---------- Supplied information ----------
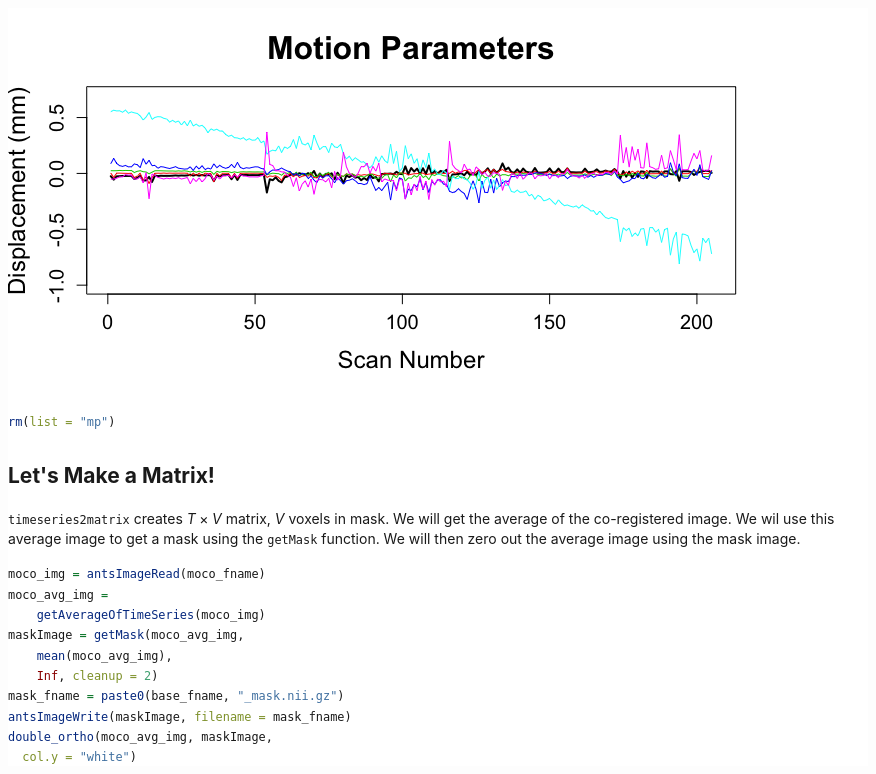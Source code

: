 ![](index_files/figure-html/moco_run_plot-1.png)

```r
rm(list = "mp")
```

## Let's Make a Matrix!

`timeseries2matrix` creates $T\times V$ matrix, $V$ voxels in mask.  We will get the average of the co-registered image.  We wil use this average image to get a mask using the `getMask` function.  We will then zero out the average image using the mask image.


```r
moco_img = antsImageRead(moco_fname)
moco_avg_img = 
    getAverageOfTimeSeries(moco_img)
maskImage = getMask(moco_avg_img, 
    mean(moco_avg_img), 
    Inf, cleanup = 2)
mask_fname = paste0(base_fname, "_mask.nii.gz")
antsImageWrite(maskImage, filename = mask_fname)
double_ortho(moco_avg_img, maskImage, 
  col.y = "white")
```
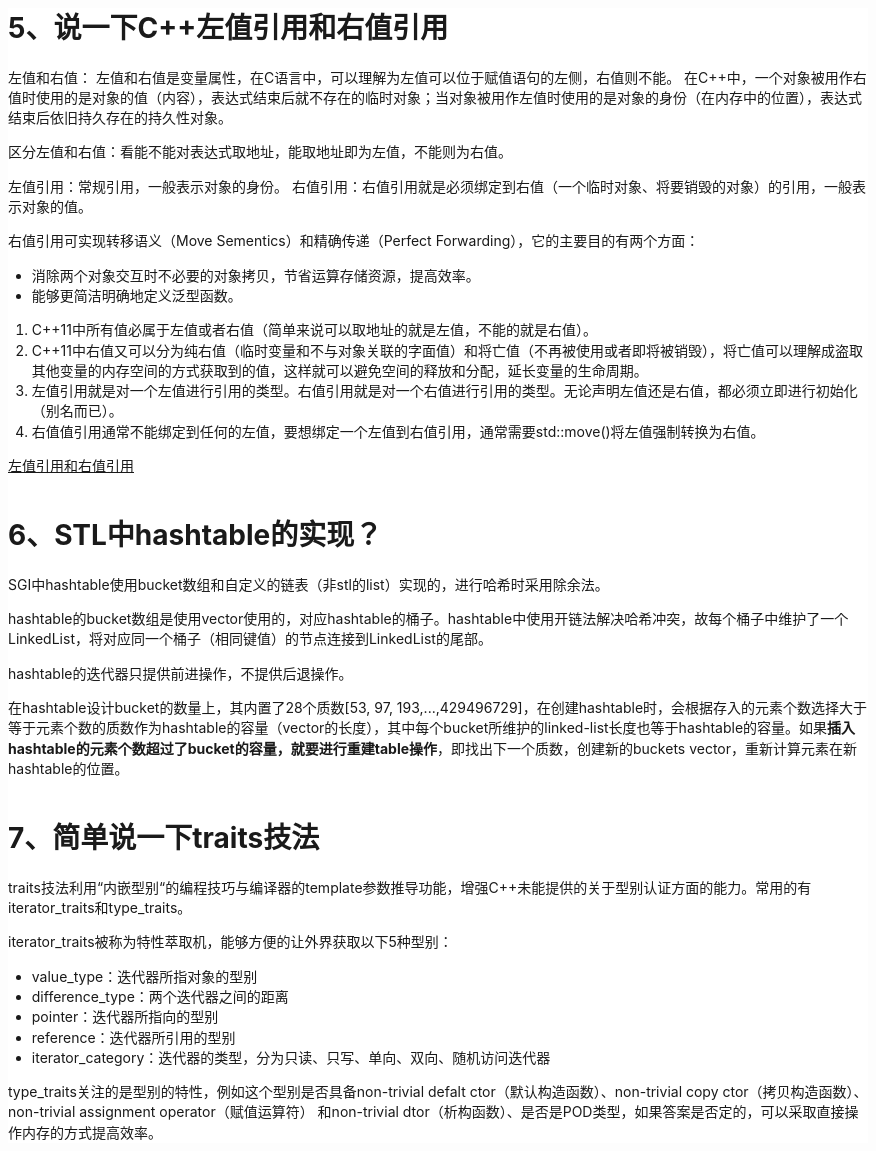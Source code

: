 

# 5、说一下C++左值引用和右值引用

左值和右值：
左值和右值是变量属性，在C语言中，可以理解为左值可以位于赋值语句的左侧，右值则不能。
在C++中，一个对象被用作右值时使用的是对象的值（内容），表达式结束后就不存在的临时对象；当对象被用作左值时使用的是对象的身份（在内存中的位置），表达式结束后依旧持久存在的持久性对象。

区分左值和右值：看能不能对表达式取地址，能取地址即为左值，不能则为右值。

左值引用：常规引用，一般表示对象的身份。
右值引用：右值引用就是必须绑定到右值（一个临时对象、将要销毁的对象）的引用，一般表示对象的值。

右值引用可实现转移语义（Move Sementics）和精确传递（Perfect Forwarding），它的主要目的有两个方面：
* 消除两个对象交互时不必要的对象拷贝，节省运算存储资源，提高效率。
* 能够更简洁明确地定义泛型函数。

1. C++11中所有值必属于左值或者右值（简单来说可以取地址的就是左值，不能的就是右值）。
2. C++11中右值又可以分为纯右值（临时变量和不与对象关联的字面值）和将亡值（不再被使用或者即将被销毁），将亡值可以理解成盗取其他变量的内存空间的方式获取到的值，这样就可以避免空间的释放和分配，延长变量的生命周期。
3. 左值引用就是对一个左值进行引用的类型。右值引用就是对一个右值进行引用的类型。无论声明左值还是右值，都必须立即进行初始化（别名而已）。
4. 右值值引用通常不能绑定到任何的左值，要想绑定一个左值到右值引用，通常需要std::move()将左值强制转换为右值。

[左值引用和右值引用](https://interviewguide.cn/notes/03-hunting_job/02-interview/01-04-01-STL.html#_5%E3%80%81%E8%AF%B4%E4%B8%80%E4%B8%8Bc-%E5%B7%A6%E5%80%BC%E5%BC%95%E7%94%A8%E5%92%8C%E5%8F%B3%E5%80%BC%E5%BC%95%E7%94%A8)



# 6、STL中hashtable的实现？

SGI中hashtable使用bucket数组和自定义的链表（非stl的list）实现的，进行哈希时采用除余法。

hashtable的bucket数组是使用vector使用的，对应hashtable的桶子。hashtable中使用开链法解决哈希冲突，故每个桶子中维护了一个LinkedList，将对应同一个桶子（相同键值）的节点连接到LinkedList的尾部。

hashtable的迭代器只提供前进操作，不提供后退操作。

在hashtable设计bucket的数量上，其内置了28个质数[53, 97, 193,...,429496729]，在创建hashtable时，会根据存入的元素个数选择大于等于元素个数的质数作为hashtable的容量（vector的长度），其中每个bucket所维护的linked-list长度也等于hashtable的容量。如果**插入hashtable的元素个数超过了bucket的容量，就要进行重建table操作**，即找出下一个质数，创建新的buckets vector，重新计算元素在新hashtable的位置。



# 7、简单说一下traits技法

traits技法利用“内嵌型别“的编程技巧与编译器的template参数推导功能，增强C++未能提供的关于型别认证方面的能力。常用的有iterator_traits和type_traits。

iterator_traits被称为特性萃取机，能够方便的让外界获取以下5种型别：
* value_type：迭代器所指对象的型别
* difference_type：两个迭代器之间的距离
* pointer：迭代器所指向的型别
* reference：迭代器所引用的型别
* iterator_category：迭代器的类型，分为只读、只写、单向、双向、随机访问迭代器

type_traits关注的是型别的特性，例如这个型别是否具备non-trivial defalt ctor（默认构造函数）、non-trivial copy ctor（拷贝构造函数）、non-trivial assignment operator（赋值运算符） 和non-trivial dtor（析构函数）、是否是POD类型，如果答案是否定的，可以采取直接操作内存的方式提高效率。
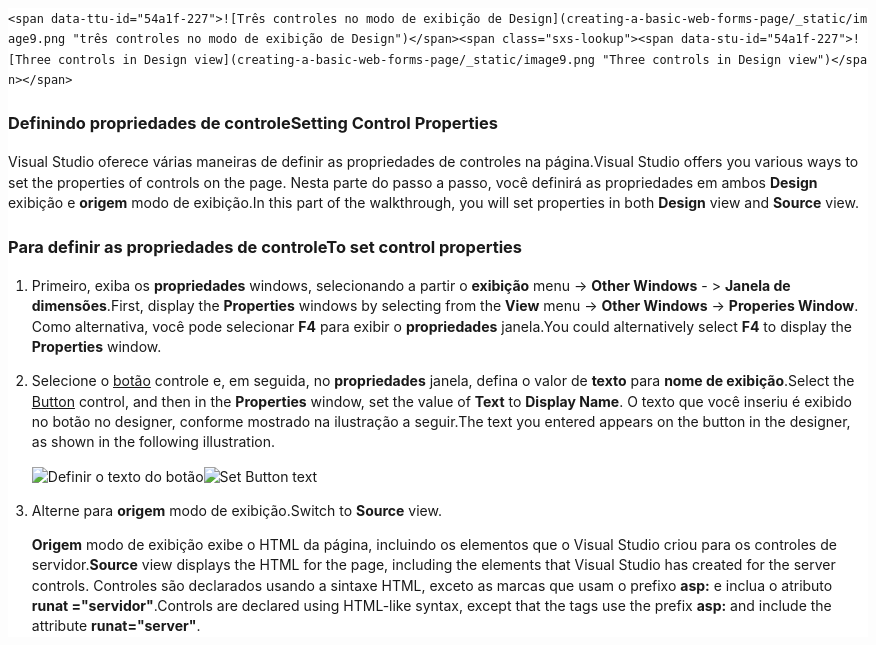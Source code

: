     <span data-ttu-id="54a1f-227">![Três controles no modo de exibição de Design](creating-a-basic-web-forms-page/_static/image9.png "três controles no modo de exibição de Design")</span><span class="sxs-lookup"><span data-stu-id="54a1f-227">![Three controls in Design view](creating-a-basic-web-forms-page/_static/image9.png "Three controls in Design view")</span></span>


### <a name="setting-control-properties"></a><span data-ttu-id="54a1f-228">Definindo propriedades de controle</span><span class="sxs-lookup"><span data-stu-id="54a1f-228">Setting Control Properties</span></span>


<span data-ttu-id="54a1f-229">Visual Studio oferece várias maneiras de definir as propriedades de controles na página.</span><span class="sxs-lookup"><span data-stu-id="54a1f-229">Visual Studio offers you various ways to set the properties of controls on the page.</span></span> <span data-ttu-id="54a1f-230">Nesta parte do passo a passo, você definirá as propriedades em ambos **Design** exibição e **origem** modo de exibição.</span><span class="sxs-lookup"><span data-stu-id="54a1f-230">In this part of the walkthrough, you will set properties in both **Design** view and **Source** view.</span></span>

### <a name="to-set-control-properties"></a><span data-ttu-id="54a1f-231">Para definir as propriedades de controle</span><span class="sxs-lookup"><span data-stu-id="54a1f-231">To set control properties</span></span>


1. <span data-ttu-id="54a1f-232">Primeiro, exiba os **propriedades** windows, selecionando a partir o **exibição** menu -&gt; **Other Windows**  - &gt; **Janela de dimensões**.</span><span class="sxs-lookup"><span data-stu-id="54a1f-232">First, display the **Properties** windows by selecting from the **View** menu -&gt; **Other Windows** -&gt; **Properies Window**.</span></span> <span data-ttu-id="54a1f-233">Como alternativa, você pode selecionar **F4** para exibir o **propriedades** janela.</span><span class="sxs-lookup"><span data-stu-id="54a1f-233">You could alternatively select **F4** to display the **Properties** window.</span></span>
2. <span data-ttu-id="54a1f-234">Selecione o [botão](https://msdn.microsoft.com/library/system.web.ui.webcontrols.button.aspx) controle e, em seguida, no **propriedades** janela, defina o valor de **texto** para **nome de exibição**.</span><span class="sxs-lookup"><span data-stu-id="54a1f-234">Select the [Button](https://msdn.microsoft.com/library/system.web.ui.webcontrols.button.aspx) control, and then in the **Properties** window, set the value of **Text** to **Display Name**.</span></span> <span data-ttu-id="54a1f-235">O texto que você inseriu é exibido no botão no designer, conforme mostrado na ilustração a seguir.</span><span class="sxs-lookup"><span data-stu-id="54a1f-235">The text you entered appears on the button in the designer, as shown in the following illustration.</span></span>

    <span data-ttu-id="54a1f-236">![Definir o texto do botão](creating-a-basic-web-forms-page/_static/image10.png "texto do botão definido")</span><span class="sxs-lookup"><span data-stu-id="54a1f-236">![Set Button text](creating-a-basic-web-forms-page/_static/image10.png "Set Button text")</span></span>
3. <span data-ttu-id="54a1f-237">Alterne para **origem** modo de exibição.</span><span class="sxs-lookup"><span data-stu-id="54a1f-237">Switch to **Source** view.</span></span>

    <span data-ttu-id="54a1f-238">**Origem** modo de exibição exibe o HTML da página, incluindo os elementos que o Visual Studio criou para os controles de servidor.</span><span class="sxs-lookup"><span data-stu-id="54a1f-238">**Source** view displays the HTML for the page, including the elements that Visual Studio has created for the server controls.</span></span> <span data-ttu-id="54a1f-239">Controles são declarados usando a sintaxe HTML, exceto as marcas que usam o prefixo **asp:** e inclua o atributo **runat =&quot;servidor&quot;**.</span><span class="sxs-lookup"><span data-stu-id="54a1f-239">Controls are declared using HTML-like syntax, except that the tags use the prefix **asp:** and include the attribute **runat=&quot;server&quot;**.</span></span>
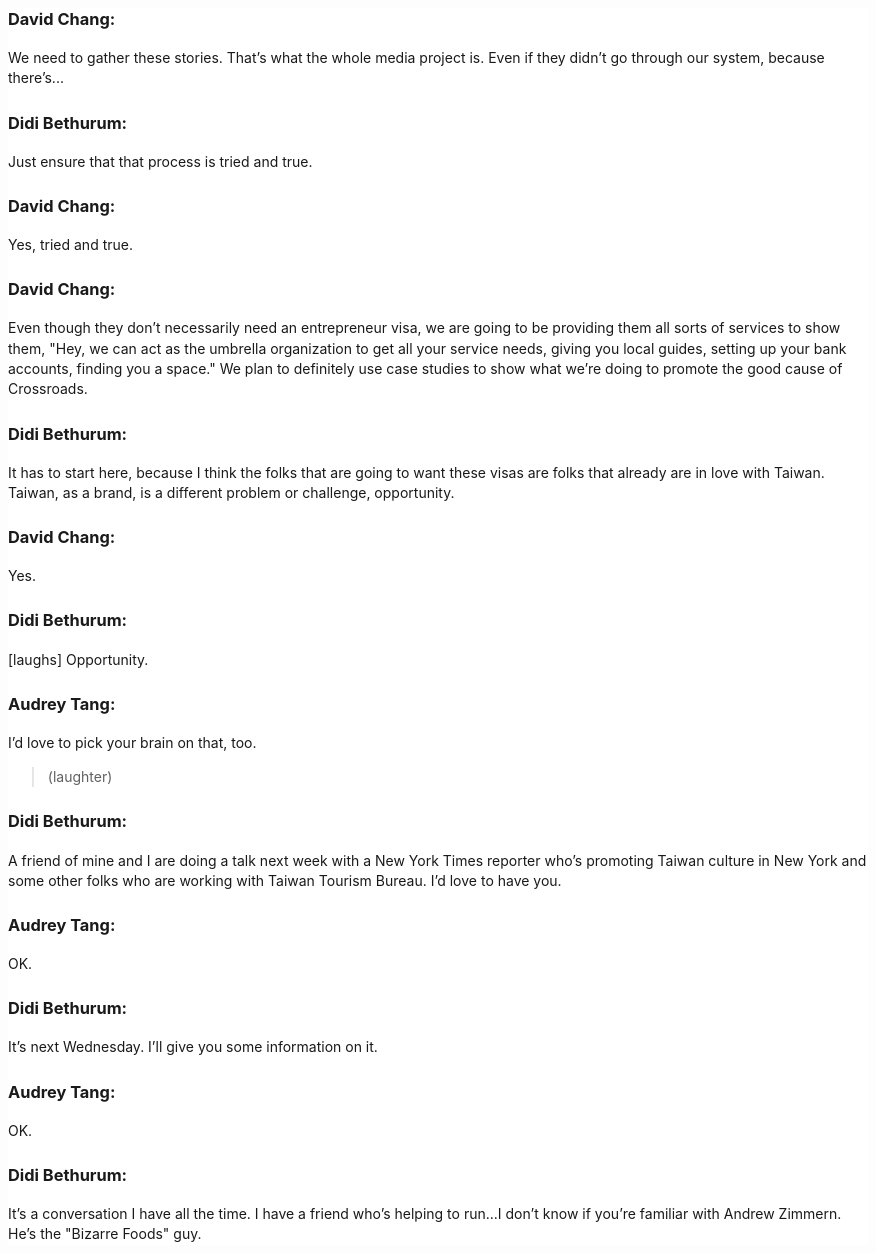 ### David Chang:
We need to gather these stories. That’s what the whole media project is. Even if they didn’t go through our system, because there’s...

### Didi Bethurum:
Just ensure that that process is tried and true.

### David Chang:
Yes, tried and true.

### David Chang:
Even though they don’t necessarily need an entrepreneur visa, we are going to be providing them all sorts of services to show them, &quot;Hey, we can act as the umbrella organization to get all your service needs, giving you local guides, setting up your bank accounts, finding you a space.&quot; We plan to definitely use case studies to show what we’re doing to promote the good cause of Crossroads.

### Didi Bethurum:
It has to start here, because I think the folks that are going to want these visas are folks that already are in love with Taiwan. Taiwan, as a brand, is a different problem or challenge, opportunity.

### David Chang:
Yes.

### Didi Bethurum:
\[laughs\] Opportunity.

### Audrey Tang:
I’d love to pick your brain on that, too.

> (laughter)

### Didi Bethurum:
A friend of mine and I are doing a talk next week with a New York Times reporter who’s promoting Taiwan culture in New York and some other folks who are working with Taiwan Tourism Bureau. I’d love to have you.

### Audrey Tang:
OK.

### Didi Bethurum:
It’s next Wednesday. I’ll give you some information on it.

### Audrey Tang:
OK.

### Didi Bethurum:
It’s a conversation I have all the time. I have a friend who’s helping to run...I don’t know if you’re familiar with Andrew Zimmern. He’s the &quot;Bizarre Foods&quot; guy.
----------
§ About this exercise
For the word "what", show every line of the entries that holds it.

§ Completed task
We need to gather these stories. That’s what the whole media project is. Even if they didn’t go through our system, because there’s...
Even though they don’t necessarily need an entrepreneur visa, we are going to be providing them all sorts of services to show them, &quot;Hey, we can act as the umbrella organization to get all your service needs, giving you local guides, setting up your bank accounts, finding you a space.&quot; We plan to definitely use case studies to show what we’re doing to promote the good cause of Crossroads.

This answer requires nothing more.